Gender / Homographs / Location Algorithms

Perl has modules for that sort of thing, plus the soundex and other algorithm you mention. Check out CPAN.ORG for more info:

Text-GenderFromName

Lingua::EN::Inflect

(Just to point out a couple. Granted the first one is recent, but I'm pretty sure I've used an earlier version of it, or something like it a couple of years ago on a project).

 

John

Modeling the South Pennsylvania Railroad ("The Hilltop Route") in its final days of steam. Heavy patronage by the Pennsy and Norfolk & Western. Coal, sand/gravel/minerals, wood, coke, light industry, finished goods, dairy, mail and light passenger service. Interchanges with the PRR, N&W, WM and Montour.

My favorite database, by the

My favorite database, by the way, is excel.  One table, infinite in both directions [almost], and every field has infinate length [almost].  Ten seconds through Access [ugly program] and you can suck those tables out of excel and pump them into access, and from there, you can pump them into an SQL environment on an Apache server, where life gets so much easier once Access no longer exists! 

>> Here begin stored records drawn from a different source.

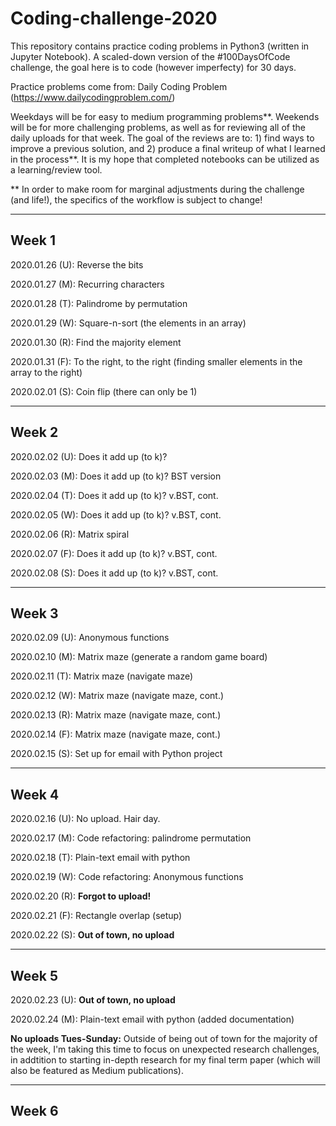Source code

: # Coding-challenge-2020
This repository contains practice coding problems in Python3 (written in Jupyter Notebook). A scaled-down version of the #100DaysOfCode challenge, the goal here is to code (however imperfecty) for 30 days. 

Practice problems come from: Daily Coding Problem (https://www.dailycodingproblem.com/)  

Weekdays will be for easy to medium programming problems**.
Weekends will be for more challenging problems, as well as for reviewing all of the daily uploads for that week. The goal of the reviews are to: 1) find ways to improve a previous solution, and 2) produce a final writeup of what I learned in the process**. It is my hope that completed notebooks can be utilized as a learning/review tool. 

** In order to make room for marginal adjustments during the challenge (and life!), the specifics of the workflow is subject to change! 

------
Week 1
------
2020.01.26 (U): Reverse the bits 

2020.01.27 (M): Recurring characters

2020.01.28 (T): Palindrome by permutation

2020.01.29 (W): Square-n-sort (the elements in an array)

2020.01.30 (R): Find the majority element

2020.01.31 (F): To the right, to the right (finding smaller elements in the array to the right)

2020.02.01 (S): Coin flip (there can only be 1) 

------
Week 2
------
2020.02.02 (U): Does it add up (to k)?

2020.02.03 (M): Does it add up (to k)? BST version

2020.02.04 (T): Does it add up (to k)? v.BST, cont.

2020.02.05 (W): Does it add up (to k)? v.BST, cont.

2020.02.06 (R): Matrix spiral

2020.02.07 (F): Does it add up (to k)? v.BST, cont.

2020.02.08 (S): Does it add up (to k)? v.BST, cont.

------
Week 3
------
2020.02.09 (U): Anonymous functions

2020.02.10 (M): Matrix maze (generate a random game board) 

2020.02.11 (T): Matrix maze (navigate maze) 

2020.02.12 (W): Matrix maze (navigate maze, cont.) 

2020.02.13 (R): Matrix maze (navigate maze, cont.) 

2020.02.14 (F): Matrix maze (navigate maze, cont.) 

2020.02.15 (S): Set up for email with Python project

------
Week 4
------
2020.02.16 (U): No upload. Hair day. 

2020.02.17 (M): Code refactoring: palindrome permutation

2020.02.18 (T): Plain-text email with python 

2020.02.19 (W): Code refactoring: Anonymous functions

2020.02.20 (R): **Forgot to upload!** 

2020.02.21 (F): Rectangle overlap (setup) 

2020.02.22 (S): **Out of town, no upload**

------
Week 5
------

2020.02.23 (U): **Out of town, no upload**

2020.02.24 (M): Plain-text email with python (added documentation) 

**No uploads Tues-Sunday:** Outside of being out of town for the majority of the week, I'm taking this time to focus on unexpected research challenges, in addtition to starting in-depth research for my final term paper (which will also be featured as Medium publications). 

------
Week 6
------


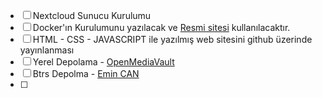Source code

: - [ ]  Nextcloud Sunucu Kurulumu 
- [ ]  Docker'ın Kurulumunu yazılacak ve [Resmi sitesi](https://docs.docker.com/engine/install/ubuntu/) kullanılacaktır.
- [ ] HTML - CSS - JAVASCRIPT ile yazılmış web sitesini github üzerinde yayınlanması
- [ ] Yerel Depolama - [OpenMediaVault](https://www.youtube.com/watch?v=W7Hyq7gDghs)
- [ ] Btrs Depolma - [Emin CAN](https://www.youtube.com/watch?v=jhuWWDo7yYo)
- [ ] 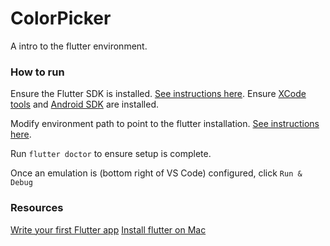 # ColorPicker

A intro to the flutter environment.

### How to run

Ensure the Flutter SDK is installed. [See instructions here](https://flutter.dev/docs/get-started/install).
Ensure [XCode tools](https://apps.apple.com/us/app/xcode/id497799835) and [Android SDK](https://developer.android.com/studio) are installed. 

Modify environment path to point to the flutter installation. [See instructions here](https://flutter.dev/docs/get-started/install/macos#update-your-path).

Run `flutter doctor` to ensure setup is complete.

Once an emulation is (bottom right of VS Code) configured, click `Run & Debug`


### Resources 

[Write your first Flutter app](https://flutter.dev/docs/get-started/codelab)
[Install flutter on Mac](https://medium.com/@alexandrosbaramilis/setting-up-flutter-on-macos-catalina-d023df8845ae)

Seems a bit convoluted. Do you put all your data into Excel and then process it through to the SQL environment? How do you handle entry of new records and corrections on the existing ones?

I use a data entry/edit screen, an HTML page generated by PHP, where everything goes right into SQL.

Rod

Rod Goodwin
IndexGuy
Skype: IndexGuy1

Developer and moderator of The Railroad Index,
the most effective model railroad index on the Internet!

 

There's two ways to add data

There's two ways to add data to a database:

You can use the "add a record" feature to add one record, one at a time.  You can program this same feature to load the record you wish to edit, and eidt the records, one record at a time.

Alternatively, you can load the records uing a batch file - essentially a set of data in an organized format.  Excel provides data in this manner - or at least, access does. 

The benefits of access is that I can take a dataset that appears in tabular format in a book [like MR's "Index of Plans"], scan it [it's somehting like 98 pages, if I remember right], OCR the scans and the paste the results of a copy into Excel.  I sucessfully migrated this index into excel over the course of a week - the eidting was atrocious, but it would have been months if I had to enter all the data by hand!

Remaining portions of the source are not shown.